Logiquement il est à revoir de fond les raisons d’octroi des primes. Comment un travailleur qui perçoit correctement un salaire peut-il exigeait en plus et de force une prime de motivation pour faire convenablement le travail pour lequel il a été engagé et payé ? Dans ce cas d’espèce, que représente alors réellement le salaire qui lui est payé ? Apparemment rien du tout ! Comme illustration, prenons concrètement l’exemple du secteur de la santé publique, qui relève de l’Etat et des collectivités locales du pays. Le premier constat que les patients peuvent attester, c’est la qualité déplorable du service fourni. Et il s’y ajoute, qu’une partie du personnel manque totalement de conscience professionnelle et de respect envers les patients, qu’ils considèrent comme de vulgaires indigents, alors qu’ils ont payé cher le service demandé. Ce personnel en vérité, n’a d’yeux que pour l’argent et c’est l’argent seul aussi qui compte pour eux. Cependant, les patients ont toutes les peines du monde à trouver dans ces structures-là, un interlocuteur responsable pour se charger de leurs préoccupations. Ils sont souvent très mal accueillis dans certaines structures sanitaires de l’Etat, où l’on ne sait pas parfois qui est qui ? Ils sont ballotés de gauche à droite, avant de se voir fixer un rendez-vous très lointain, malgré l’état de santé parfois critique des malades. Et ce n’est pas tout ! Dans le même temps où ces faits se passent, une bonne partie de ce personnel est abonnée parfois à l’absentéisme. En fait, c’est pour aller faire du travail au noir dans des structures privées de santé de la place, au détriment de celles publiques. Mais dans ces structures-là, ils observent un comportement tout-à-fait autre, en assurant une assiduité et discipline exemplaires, un respect strict des patients et de l’ordre. Là-bas, point de revendications autres que le payement de leurs vacations. Et le mot grève y est banni, parce que seuls les jours travaillés sont payés. Alors, c’est cette catégorie de travailleurs qui déserte nos structures hospitalières publiques  pour leurs intérêts, qui se mettent en grève constamment pour réclamer des primes de motivation, au moment où nos malades meurent dans nos hôpitaux ou en cours de route.  
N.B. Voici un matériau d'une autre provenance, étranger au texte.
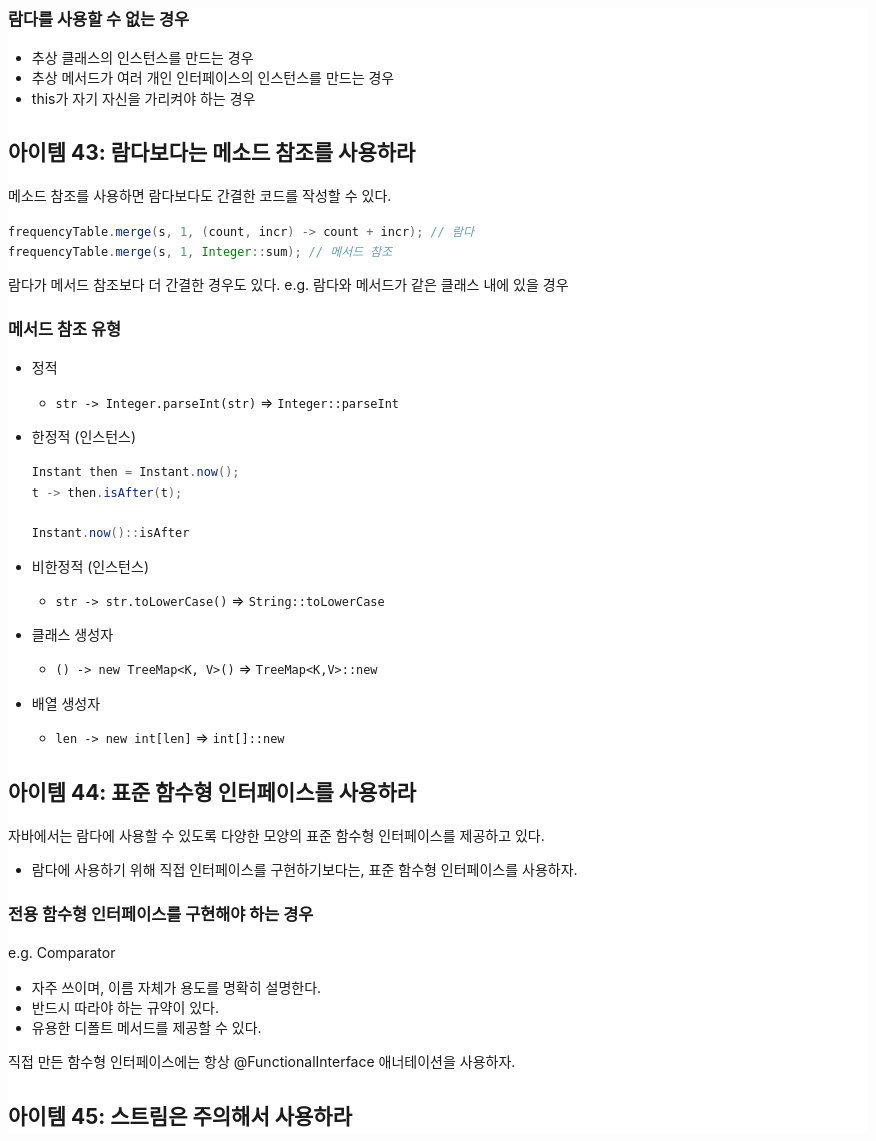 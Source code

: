 ### 람다를 사용할 수 없는 경우

- 추상 클래스의 인스턴스를 만드는 경우
- 추상 메서드가 여러 개인 인터페이스의 인스턴스를 만드는 경우
- this가 자기 자신을 가리켜야 하는 경우

## 아이템 43: 람다보다는 메소드 참조를 사용하라

메소드 참조를 사용하면 람다보다도 간결한 코드를 작성할 수 있다.

```java
frequencyTable.merge(s, 1, (count, incr) -> count + incr); // 람다
frequencyTable.merge(s, 1, Integer::sum); // 메서드 참조
```

람다가 메서드 참조보다 더 간결한 경우도 있다. e.g. 람다와 메서드가 같은 클래스 내에 있을 경우

### 메서드 참조 유형

- 정적
    - `str -> Integer.parseInt(str)` ⇒ `Integer::parseInt`
- 한정적 (인스턴스)

    ```java
    Instant then = Instant.now();
    t -> then.isAfter(t);

    Instant.now()::isAfter
    ```

- 비한정적 (인스턴스)
    - `str -> str.toLowerCase()` ⇒ `String::toLowerCase`
- 클래스 생성자
    - `() -> new TreeMap<K, V>()` ⇒ `TreeMap<K,V>::new`
- 배열 생성자
    - `len -> new int[len]` ⇒ `int[]::new`

## 아이템 44: 표준 함수형 인터페이스를 사용하라

자바에서는 람다에 사용할 수 있도록 다양한 모양의 표준 함수형 인터페이스를 제공하고 있다.

- 람다에 사용하기 위해 직접 인터페이스를 구현하기보다는, 표준 함수형 인터페이스를 사용하자.

### 전용 함수형 인터페이스를 구현해야 하는 경우

e.g. Comparator

- 자주 쓰이며, 이름 자체가 용도를 명확히 설명한다.
- 반드시 따라야 하는 규약이 있다.
- 유용한 디폴트 메서드를 제공할 수 있다.

직접 만든 함수형 인터페이스에는 항상 @FunctionalInterface 애너테이션을 사용하자.

## 아이템 45: 스트림은 주의해서 사용하라
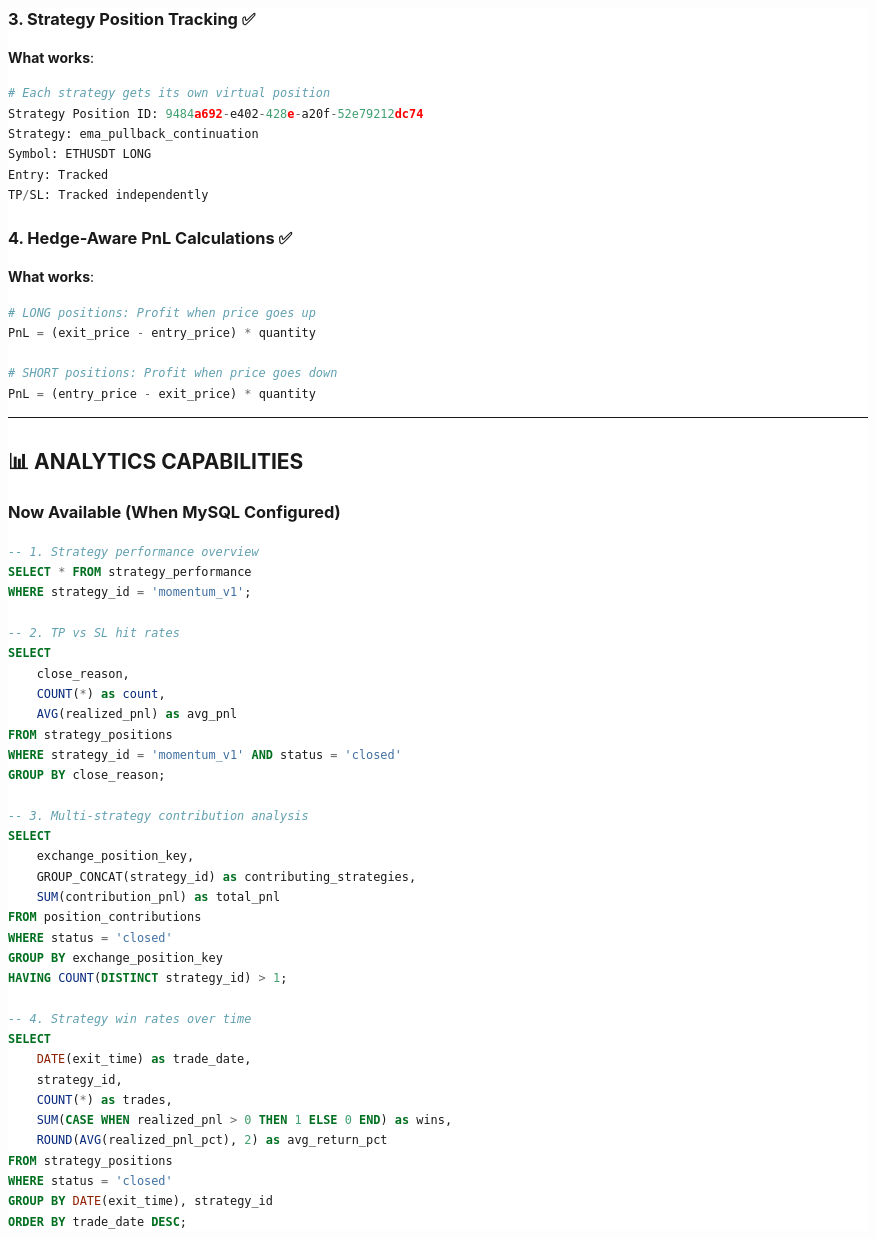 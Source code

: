 ### 3. Strategy Position Tracking ✅

**What works**:
```python
# Each strategy gets its own virtual position
Strategy Position ID: 9484a692-e402-428e-a20f-52e79212dc74
Strategy: ema_pullback_continuation
Symbol: ETHUSDT LONG
Entry: Tracked
TP/SL: Tracked independently
```

### 4. Hedge-Aware PnL Calculations ✅

**What works**:
```python
# LONG positions: Profit when price goes up
PnL = (exit_price - entry_price) * quantity

# SHORT positions: Profit when price goes down
PnL = (entry_price - exit_price) * quantity
```

---

## 📊 ANALYTICS CAPABILITIES

### Now Available (When MySQL Configured)

```sql
-- 1. Strategy performance overview
SELECT * FROM strategy_performance
WHERE strategy_id = 'momentum_v1';

-- 2. TP vs SL hit rates
SELECT
    close_reason,
    COUNT(*) as count,
    AVG(realized_pnl) as avg_pnl
FROM strategy_positions
WHERE strategy_id = 'momentum_v1' AND status = 'closed'
GROUP BY close_reason;

-- 3. Multi-strategy contribution analysis
SELECT
    exchange_position_key,
    GROUP_CONCAT(strategy_id) as contributing_strategies,
    SUM(contribution_pnl) as total_pnl
FROM position_contributions
WHERE status = 'closed'
GROUP BY exchange_position_key
HAVING COUNT(DISTINCT strategy_id) > 1;

-- 4. Strategy win rates over time
SELECT
    DATE(exit_time) as trade_date,
    strategy_id,
    COUNT(*) as trades,
    SUM(CASE WHEN realized_pnl > 0 THEN 1 ELSE 0 END) as wins,
    ROUND(AVG(realized_pnl_pct), 2) as avg_return_pct
FROM strategy_positions
WHERE status = 'closed'
GROUP BY DATE(exit_time), strategy_id
ORDER BY trade_date DESC;
```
Notre pays est celui en fait des bizarreries les plus extravagantes, puisqu’il s’y passe des faits inadmissibles qui, ailleurs sont impensables. Ainsi, nos gouvernants qui  cherchent à se singulariser sont souvent en marge des normes établies universellement pour une bonne gouvernance. Ils préfèrent ramer à contre-courant par rapport aux normes des pratiques orthodoxes admises en la matière, plutôt que de se conformer l’orthodoxie républicaine. Ce qui naturellement les plongent si souvent, dans des situations inextricables, desquelles ils ne peuvent ou peinent alors à en sortir, sans se créer des troubles de divers ordres.  Par crainte d’une impopularité susceptible d’impacter négativement sur leur avenir politique ou de faire face courageusement à des revendications démagogiques, ils usent de volontarisme et populisme, en s’engageant inconsciemment à accorder des privilèges pérennes, sans tenir compte des réelles possibilités financières de l’Etat et des incidences ultérieures que ces mesures pourraient avoir dans le fonctionnement normal du service voire de l’Etat.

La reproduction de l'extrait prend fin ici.